Mais uma vez, é um álbum de turning point e, para mim, esses são quase sempre os melhores. A lente grande angular ‘olho de peixe’ da capa pressagia a psicodelia que se aproximava.

É esclarecedor que George Harrison, o guitarrista principal, tenha dito que Rubber Soul e Revolver eram um retrato de 1965/66. Isso foi na época em que os Beatles foram forçados a parar de fazer turnês devido à histeria incontrolável e ao caos dos fãs. Hesito em dizer isso, mas um problema para as equipes de limpeza daqueles shows era o de limpar a urina dos assentos, tal era a liberação frenética e descontrolada de emoção. Era 4 caras engraçados, carismáticos — quiçá bonitos — e musicalmente talentosos. O mundo inteiro estava fascinado. Naqueles dias, apenas visitar a América era um distintivo de honra para os britânicos e, quando os Beatles chegaram aos EUA, foi um vendaval de amor e loucura.

Rubber Soul é um álbum de 1965, uma continuação da trilha sonora de Help. Muitos críticos postulam que o álbum Help foi o álbum mais fraco dos Beatles. Eu concordo. E também concordo que ninguém estava preparado para a inventividade e musicalidade do Rubber Soul.

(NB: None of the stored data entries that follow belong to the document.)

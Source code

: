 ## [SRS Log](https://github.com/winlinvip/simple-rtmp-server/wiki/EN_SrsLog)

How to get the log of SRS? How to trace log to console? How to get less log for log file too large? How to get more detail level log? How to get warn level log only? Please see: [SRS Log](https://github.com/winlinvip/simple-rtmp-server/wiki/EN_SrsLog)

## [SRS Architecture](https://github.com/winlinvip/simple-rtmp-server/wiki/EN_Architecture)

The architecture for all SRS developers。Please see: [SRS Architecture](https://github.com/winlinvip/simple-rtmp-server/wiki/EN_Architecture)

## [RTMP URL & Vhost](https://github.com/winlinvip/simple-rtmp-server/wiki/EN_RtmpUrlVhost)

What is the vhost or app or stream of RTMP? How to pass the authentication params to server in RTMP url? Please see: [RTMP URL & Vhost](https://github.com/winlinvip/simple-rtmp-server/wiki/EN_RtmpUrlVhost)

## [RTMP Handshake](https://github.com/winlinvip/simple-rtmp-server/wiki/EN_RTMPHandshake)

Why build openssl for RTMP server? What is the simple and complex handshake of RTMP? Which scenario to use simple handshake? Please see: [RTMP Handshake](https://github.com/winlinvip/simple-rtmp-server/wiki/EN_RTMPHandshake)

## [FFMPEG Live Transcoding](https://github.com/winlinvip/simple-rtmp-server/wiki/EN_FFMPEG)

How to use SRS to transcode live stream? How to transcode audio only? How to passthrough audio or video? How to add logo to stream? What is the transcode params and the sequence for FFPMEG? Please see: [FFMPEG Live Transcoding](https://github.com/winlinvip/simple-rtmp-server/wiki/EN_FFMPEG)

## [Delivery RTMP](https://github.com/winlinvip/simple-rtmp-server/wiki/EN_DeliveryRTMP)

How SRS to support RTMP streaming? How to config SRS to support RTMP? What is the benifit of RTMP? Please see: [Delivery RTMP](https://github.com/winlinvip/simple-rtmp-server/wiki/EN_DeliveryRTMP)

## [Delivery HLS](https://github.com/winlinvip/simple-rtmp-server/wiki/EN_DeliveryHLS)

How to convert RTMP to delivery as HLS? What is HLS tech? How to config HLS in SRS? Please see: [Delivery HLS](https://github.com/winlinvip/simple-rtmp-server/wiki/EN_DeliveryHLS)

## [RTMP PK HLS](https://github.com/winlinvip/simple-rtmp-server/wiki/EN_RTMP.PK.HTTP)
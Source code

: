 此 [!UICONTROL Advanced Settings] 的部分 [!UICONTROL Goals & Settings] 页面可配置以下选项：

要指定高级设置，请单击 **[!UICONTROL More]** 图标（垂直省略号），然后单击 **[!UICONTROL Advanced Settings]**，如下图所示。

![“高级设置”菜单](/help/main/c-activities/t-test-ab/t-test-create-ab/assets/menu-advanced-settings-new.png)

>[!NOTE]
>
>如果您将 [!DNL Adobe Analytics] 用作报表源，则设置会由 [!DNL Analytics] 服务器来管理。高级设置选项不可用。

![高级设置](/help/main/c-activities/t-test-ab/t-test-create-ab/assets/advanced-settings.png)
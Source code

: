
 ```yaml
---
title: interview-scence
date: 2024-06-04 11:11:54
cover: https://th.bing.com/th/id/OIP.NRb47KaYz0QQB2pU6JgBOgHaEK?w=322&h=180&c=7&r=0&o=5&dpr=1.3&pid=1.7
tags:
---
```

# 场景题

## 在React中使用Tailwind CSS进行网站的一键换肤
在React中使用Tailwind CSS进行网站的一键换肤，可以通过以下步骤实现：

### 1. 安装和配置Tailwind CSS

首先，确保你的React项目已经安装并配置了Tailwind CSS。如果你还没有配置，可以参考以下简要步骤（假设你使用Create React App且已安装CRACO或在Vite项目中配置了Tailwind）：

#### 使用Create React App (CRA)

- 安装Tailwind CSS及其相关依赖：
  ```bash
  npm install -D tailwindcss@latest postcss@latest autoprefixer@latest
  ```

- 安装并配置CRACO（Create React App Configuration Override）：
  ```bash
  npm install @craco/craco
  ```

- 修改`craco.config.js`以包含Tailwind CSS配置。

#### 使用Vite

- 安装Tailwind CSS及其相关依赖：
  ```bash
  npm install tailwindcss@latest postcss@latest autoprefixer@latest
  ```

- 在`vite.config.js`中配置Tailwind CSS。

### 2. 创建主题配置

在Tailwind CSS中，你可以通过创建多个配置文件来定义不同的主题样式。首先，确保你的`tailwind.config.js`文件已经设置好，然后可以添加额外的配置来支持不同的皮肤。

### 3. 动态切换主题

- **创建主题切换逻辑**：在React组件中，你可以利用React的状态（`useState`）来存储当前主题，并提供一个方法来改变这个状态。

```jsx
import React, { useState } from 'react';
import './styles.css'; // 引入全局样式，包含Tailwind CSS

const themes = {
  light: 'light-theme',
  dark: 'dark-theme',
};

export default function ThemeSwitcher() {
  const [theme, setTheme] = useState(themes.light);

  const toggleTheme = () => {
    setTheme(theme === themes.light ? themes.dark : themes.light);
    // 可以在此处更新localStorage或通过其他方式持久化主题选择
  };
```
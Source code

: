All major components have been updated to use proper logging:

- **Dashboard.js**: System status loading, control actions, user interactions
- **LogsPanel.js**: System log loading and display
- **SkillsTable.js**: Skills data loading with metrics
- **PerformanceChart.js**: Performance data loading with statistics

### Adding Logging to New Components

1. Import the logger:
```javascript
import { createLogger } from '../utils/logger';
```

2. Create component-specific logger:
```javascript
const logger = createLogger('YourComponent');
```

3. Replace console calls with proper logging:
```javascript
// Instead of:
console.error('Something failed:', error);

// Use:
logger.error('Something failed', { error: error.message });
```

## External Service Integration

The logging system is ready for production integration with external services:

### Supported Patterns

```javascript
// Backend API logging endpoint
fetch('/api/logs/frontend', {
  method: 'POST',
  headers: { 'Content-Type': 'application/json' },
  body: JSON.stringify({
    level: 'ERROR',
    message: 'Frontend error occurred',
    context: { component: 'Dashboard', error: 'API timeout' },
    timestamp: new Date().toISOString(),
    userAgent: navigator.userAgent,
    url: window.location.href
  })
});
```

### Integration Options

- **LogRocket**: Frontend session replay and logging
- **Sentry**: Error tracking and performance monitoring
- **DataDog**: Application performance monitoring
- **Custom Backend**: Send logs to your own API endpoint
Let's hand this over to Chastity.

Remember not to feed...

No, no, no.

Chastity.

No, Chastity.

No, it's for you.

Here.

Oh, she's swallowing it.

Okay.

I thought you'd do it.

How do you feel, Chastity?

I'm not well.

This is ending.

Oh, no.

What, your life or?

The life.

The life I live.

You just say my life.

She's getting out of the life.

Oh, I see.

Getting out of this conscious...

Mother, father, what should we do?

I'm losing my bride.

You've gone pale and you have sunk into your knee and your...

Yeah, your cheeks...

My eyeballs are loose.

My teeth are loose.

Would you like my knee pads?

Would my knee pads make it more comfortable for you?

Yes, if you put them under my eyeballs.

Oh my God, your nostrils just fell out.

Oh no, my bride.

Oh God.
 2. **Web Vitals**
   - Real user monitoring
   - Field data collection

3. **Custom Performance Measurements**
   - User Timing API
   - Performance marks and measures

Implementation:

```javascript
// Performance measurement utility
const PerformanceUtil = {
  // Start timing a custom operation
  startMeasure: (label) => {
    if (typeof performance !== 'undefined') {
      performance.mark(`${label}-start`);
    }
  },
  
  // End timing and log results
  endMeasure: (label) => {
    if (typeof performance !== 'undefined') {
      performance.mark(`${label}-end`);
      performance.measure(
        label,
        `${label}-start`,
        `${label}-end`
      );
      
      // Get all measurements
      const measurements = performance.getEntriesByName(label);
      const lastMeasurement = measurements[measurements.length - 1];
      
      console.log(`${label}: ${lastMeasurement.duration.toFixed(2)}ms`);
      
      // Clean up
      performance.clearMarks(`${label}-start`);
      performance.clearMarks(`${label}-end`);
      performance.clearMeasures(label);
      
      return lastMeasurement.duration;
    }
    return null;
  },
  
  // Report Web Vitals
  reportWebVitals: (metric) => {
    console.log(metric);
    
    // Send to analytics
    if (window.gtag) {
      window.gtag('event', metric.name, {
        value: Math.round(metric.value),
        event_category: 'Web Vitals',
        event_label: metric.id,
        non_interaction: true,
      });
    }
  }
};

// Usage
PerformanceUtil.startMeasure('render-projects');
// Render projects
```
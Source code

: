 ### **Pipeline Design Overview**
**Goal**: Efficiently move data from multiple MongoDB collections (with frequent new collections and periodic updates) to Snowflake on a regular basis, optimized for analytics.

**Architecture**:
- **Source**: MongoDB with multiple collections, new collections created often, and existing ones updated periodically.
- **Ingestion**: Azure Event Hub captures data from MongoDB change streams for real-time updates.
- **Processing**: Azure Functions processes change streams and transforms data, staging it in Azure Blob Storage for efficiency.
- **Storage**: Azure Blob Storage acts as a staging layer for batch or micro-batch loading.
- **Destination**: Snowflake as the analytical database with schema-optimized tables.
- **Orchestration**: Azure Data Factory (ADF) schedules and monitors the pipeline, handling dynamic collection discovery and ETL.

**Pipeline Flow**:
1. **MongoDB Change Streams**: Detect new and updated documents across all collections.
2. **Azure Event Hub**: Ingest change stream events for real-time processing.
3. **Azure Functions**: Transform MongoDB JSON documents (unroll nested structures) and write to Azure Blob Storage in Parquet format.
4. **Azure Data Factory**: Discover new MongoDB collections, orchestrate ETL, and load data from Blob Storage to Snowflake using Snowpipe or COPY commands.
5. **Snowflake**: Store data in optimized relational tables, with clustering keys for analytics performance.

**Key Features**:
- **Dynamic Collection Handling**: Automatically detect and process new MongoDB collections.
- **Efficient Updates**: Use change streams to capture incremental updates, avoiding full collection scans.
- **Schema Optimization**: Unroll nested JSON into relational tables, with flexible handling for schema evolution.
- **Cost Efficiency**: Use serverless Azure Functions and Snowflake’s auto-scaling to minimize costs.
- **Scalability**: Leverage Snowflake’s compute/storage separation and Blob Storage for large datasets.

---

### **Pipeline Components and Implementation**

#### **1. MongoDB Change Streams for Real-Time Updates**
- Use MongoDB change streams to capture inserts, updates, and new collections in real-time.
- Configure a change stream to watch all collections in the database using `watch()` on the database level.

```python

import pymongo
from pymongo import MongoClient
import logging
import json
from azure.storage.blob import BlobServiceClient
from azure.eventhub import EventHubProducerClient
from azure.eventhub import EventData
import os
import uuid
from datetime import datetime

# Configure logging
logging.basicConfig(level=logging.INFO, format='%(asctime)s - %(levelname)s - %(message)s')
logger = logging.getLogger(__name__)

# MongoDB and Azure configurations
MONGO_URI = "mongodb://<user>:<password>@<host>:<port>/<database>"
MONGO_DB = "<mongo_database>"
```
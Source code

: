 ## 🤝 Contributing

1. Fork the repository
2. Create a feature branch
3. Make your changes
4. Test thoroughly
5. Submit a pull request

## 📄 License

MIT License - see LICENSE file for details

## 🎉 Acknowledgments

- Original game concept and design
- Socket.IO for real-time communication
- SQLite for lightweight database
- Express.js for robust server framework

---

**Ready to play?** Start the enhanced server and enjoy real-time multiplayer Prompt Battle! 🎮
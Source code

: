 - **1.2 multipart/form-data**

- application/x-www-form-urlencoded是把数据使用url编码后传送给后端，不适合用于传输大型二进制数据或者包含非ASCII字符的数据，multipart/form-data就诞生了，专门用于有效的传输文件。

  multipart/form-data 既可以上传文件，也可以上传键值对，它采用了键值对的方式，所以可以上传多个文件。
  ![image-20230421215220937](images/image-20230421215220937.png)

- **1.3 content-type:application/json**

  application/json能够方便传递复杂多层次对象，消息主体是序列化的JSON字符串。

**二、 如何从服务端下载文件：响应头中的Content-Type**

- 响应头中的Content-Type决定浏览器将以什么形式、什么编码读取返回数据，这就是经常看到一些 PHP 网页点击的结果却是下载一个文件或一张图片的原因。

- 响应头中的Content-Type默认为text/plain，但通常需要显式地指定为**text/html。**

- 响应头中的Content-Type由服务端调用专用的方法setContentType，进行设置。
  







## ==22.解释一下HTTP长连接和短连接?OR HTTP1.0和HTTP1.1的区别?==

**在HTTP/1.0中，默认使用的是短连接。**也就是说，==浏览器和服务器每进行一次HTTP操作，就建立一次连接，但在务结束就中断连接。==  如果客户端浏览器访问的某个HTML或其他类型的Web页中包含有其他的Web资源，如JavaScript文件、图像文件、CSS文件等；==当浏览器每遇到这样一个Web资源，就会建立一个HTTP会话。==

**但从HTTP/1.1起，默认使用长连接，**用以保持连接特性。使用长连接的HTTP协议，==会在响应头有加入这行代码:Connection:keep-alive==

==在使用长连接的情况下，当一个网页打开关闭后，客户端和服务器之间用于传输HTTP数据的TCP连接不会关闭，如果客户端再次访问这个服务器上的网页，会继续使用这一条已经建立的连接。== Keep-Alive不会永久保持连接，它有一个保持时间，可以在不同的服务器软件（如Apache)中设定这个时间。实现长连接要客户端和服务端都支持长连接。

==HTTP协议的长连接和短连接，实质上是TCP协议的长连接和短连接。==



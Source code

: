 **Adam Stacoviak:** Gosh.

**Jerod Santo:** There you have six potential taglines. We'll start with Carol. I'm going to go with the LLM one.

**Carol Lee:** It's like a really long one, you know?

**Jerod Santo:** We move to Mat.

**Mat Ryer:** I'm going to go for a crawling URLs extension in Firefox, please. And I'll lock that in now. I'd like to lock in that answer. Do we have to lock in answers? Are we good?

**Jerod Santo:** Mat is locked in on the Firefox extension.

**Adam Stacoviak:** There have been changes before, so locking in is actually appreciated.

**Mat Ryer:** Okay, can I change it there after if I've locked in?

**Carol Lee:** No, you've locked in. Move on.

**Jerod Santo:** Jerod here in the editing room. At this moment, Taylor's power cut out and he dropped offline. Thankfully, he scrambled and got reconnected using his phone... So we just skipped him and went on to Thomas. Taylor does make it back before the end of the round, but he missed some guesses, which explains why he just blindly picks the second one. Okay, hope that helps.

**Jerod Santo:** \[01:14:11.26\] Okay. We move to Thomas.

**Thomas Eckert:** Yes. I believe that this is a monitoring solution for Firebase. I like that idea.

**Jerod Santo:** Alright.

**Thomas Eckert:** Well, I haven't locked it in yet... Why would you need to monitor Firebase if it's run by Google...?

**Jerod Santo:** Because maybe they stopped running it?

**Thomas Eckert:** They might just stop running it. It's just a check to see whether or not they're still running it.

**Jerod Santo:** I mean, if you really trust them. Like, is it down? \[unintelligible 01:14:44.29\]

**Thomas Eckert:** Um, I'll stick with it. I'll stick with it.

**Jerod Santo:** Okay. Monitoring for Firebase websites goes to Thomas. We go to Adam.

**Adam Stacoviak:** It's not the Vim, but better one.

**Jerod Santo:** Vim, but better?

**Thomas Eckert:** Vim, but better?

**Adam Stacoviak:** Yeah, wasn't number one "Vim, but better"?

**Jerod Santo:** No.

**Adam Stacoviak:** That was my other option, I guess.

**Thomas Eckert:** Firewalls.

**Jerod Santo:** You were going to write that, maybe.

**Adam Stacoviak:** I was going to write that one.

Grande parte da obra vem de Paul McCartney, o músico mais motivado e talentoso de todos. Mas ele não era o líder. A alma dos Beatles era John Lennon, seu contraponto perfeito — mas este é tanto um álbum de Lennon quanto de McCartney; provavelmente o último em que a musicalidade e inventividade melódica de Lennon realmente brilham.

Rubber Soul usa os gêneros musicais mais tradicionais no rock do que qualquer outro álbum. As pessoas apontam que os Beatles estavam imitando o som de guitarra que os Byrds deram a Mr. Tambourine Man de Dylan. Isso é verdade, mas, como sempre, os Beatles não apenas superaram a concorrência, eles a destruíram.

A abertura é Drive My Car. O solo de guitarra é fluido e fácil. George Harrison era um guitarrista de bom gosto que lutava para conseguir um lugar no grupo como compositor. Aqui, ele recebeu duas faixas do álbum… Só que tinha a (in)felicidade de ser o substituto da maior parceria de composição de todos os tempos. Para Rubber Soul, ele escreveu maravilhosa Think For Yourself. Harrison mais tarde comprovaria sua qualidade com Something, While My Guitar Gently Weeps, Here Comes The Sun, etc. e tem o álbum solo mais vendido após a dissolução dos Beatles, All Things Must Pass. No LP seguinte, ele escreveria Taxman com um extraordinário solo de guitarra, que abre Revolver.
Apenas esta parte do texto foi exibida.